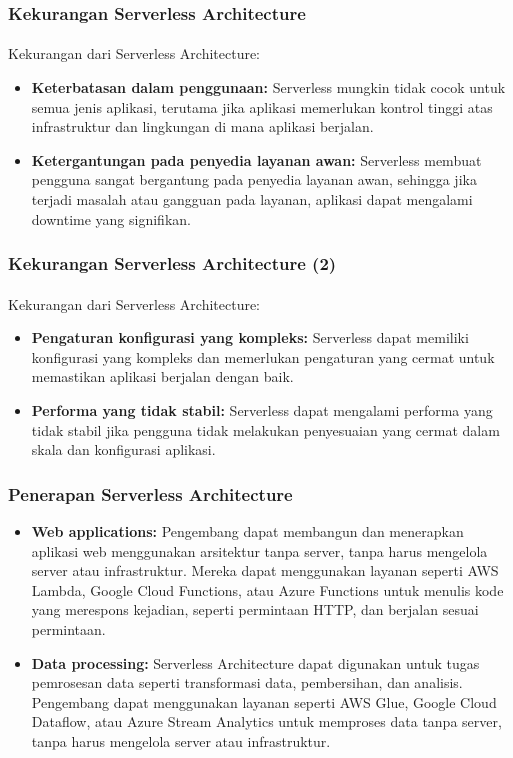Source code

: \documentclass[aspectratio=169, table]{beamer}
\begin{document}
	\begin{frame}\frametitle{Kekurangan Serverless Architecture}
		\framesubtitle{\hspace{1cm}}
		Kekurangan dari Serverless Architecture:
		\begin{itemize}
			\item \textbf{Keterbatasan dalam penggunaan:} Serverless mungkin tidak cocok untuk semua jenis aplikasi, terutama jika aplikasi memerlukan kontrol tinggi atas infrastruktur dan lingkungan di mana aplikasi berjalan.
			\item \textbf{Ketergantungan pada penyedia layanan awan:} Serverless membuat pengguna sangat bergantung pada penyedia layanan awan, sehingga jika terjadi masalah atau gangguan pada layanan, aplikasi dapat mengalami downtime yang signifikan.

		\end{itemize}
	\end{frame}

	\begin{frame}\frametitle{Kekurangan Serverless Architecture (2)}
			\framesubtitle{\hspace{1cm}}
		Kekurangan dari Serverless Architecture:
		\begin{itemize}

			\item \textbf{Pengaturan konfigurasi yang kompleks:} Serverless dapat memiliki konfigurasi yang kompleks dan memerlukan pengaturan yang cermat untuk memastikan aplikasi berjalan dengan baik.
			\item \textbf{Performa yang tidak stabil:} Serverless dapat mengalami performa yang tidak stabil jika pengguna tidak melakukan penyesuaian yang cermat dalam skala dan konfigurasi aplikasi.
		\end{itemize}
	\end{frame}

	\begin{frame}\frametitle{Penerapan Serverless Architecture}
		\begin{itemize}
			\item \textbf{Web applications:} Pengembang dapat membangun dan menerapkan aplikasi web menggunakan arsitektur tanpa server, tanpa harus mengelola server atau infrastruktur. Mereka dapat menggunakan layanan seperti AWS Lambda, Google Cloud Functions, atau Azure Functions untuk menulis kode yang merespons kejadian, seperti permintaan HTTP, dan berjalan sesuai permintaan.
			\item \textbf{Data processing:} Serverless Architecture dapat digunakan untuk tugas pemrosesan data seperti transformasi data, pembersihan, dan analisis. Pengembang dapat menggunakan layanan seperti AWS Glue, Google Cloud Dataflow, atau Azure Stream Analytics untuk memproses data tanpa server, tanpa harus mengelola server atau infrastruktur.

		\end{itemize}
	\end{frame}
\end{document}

===

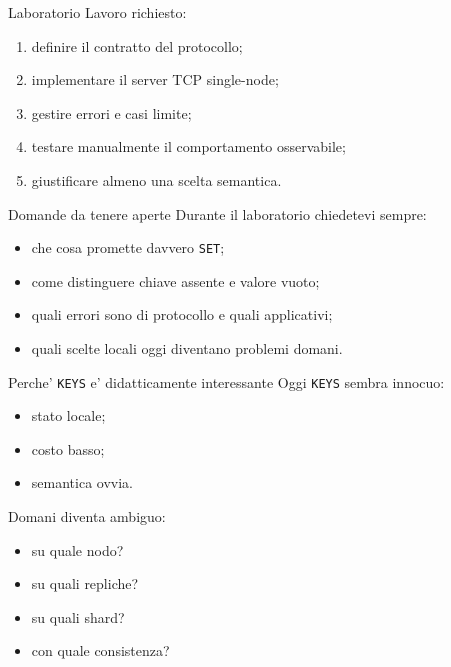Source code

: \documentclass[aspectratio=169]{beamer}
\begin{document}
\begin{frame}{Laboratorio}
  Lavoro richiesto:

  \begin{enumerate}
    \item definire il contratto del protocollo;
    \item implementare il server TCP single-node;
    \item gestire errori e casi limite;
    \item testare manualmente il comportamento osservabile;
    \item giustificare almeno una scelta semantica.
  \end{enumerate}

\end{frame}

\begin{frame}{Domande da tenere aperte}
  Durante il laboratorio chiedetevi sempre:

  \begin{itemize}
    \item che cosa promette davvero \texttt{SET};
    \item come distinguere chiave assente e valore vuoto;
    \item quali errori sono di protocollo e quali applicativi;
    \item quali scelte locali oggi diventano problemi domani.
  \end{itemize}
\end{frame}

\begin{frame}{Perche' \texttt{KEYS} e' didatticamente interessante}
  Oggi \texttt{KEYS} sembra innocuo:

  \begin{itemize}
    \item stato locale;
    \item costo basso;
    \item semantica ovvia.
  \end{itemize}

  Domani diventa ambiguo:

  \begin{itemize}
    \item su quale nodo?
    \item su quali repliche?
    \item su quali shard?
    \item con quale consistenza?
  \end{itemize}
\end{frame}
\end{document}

===

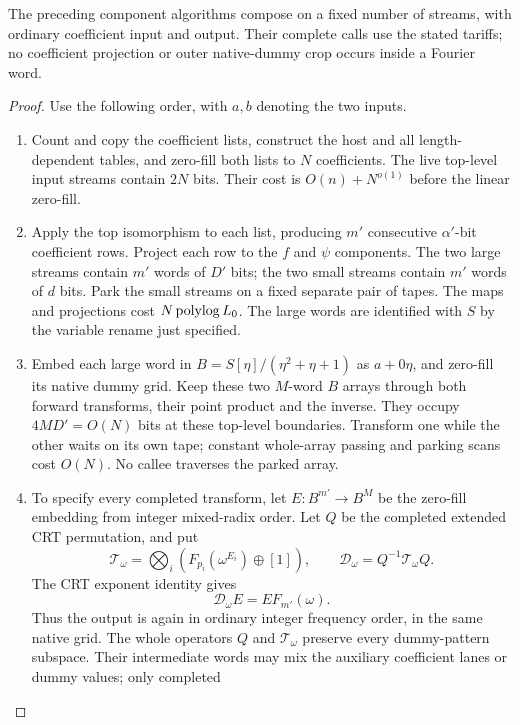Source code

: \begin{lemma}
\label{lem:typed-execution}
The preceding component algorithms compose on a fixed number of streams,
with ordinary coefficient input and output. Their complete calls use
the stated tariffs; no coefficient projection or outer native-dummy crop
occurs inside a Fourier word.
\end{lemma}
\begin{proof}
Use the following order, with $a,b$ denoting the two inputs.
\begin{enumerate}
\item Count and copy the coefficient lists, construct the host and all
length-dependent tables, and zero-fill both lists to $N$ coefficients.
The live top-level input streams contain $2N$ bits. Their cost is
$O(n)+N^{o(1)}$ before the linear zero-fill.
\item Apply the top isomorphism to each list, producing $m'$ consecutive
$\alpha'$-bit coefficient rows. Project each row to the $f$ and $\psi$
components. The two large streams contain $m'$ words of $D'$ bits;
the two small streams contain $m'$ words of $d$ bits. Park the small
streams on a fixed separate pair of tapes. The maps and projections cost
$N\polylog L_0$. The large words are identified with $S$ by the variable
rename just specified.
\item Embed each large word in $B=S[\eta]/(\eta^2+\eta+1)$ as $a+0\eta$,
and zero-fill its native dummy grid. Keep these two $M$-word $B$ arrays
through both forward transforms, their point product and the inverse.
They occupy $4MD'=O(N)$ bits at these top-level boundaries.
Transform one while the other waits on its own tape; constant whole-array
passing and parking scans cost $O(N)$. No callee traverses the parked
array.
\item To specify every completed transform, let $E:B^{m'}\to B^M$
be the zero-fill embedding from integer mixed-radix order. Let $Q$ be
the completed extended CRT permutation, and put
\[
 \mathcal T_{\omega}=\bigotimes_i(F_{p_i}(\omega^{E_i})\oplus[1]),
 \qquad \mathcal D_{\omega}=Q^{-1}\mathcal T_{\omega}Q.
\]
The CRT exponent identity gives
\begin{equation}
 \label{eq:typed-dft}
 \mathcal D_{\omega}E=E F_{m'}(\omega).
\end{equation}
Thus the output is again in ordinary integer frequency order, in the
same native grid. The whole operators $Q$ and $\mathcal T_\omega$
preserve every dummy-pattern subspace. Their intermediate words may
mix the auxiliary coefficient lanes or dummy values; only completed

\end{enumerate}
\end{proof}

===

■ **Exercise**
A complete answer gives every line of the records holding "label".

■ **Solution for this exercise**
\label{lem:typed-execution}
 \label{eq:typed-dft}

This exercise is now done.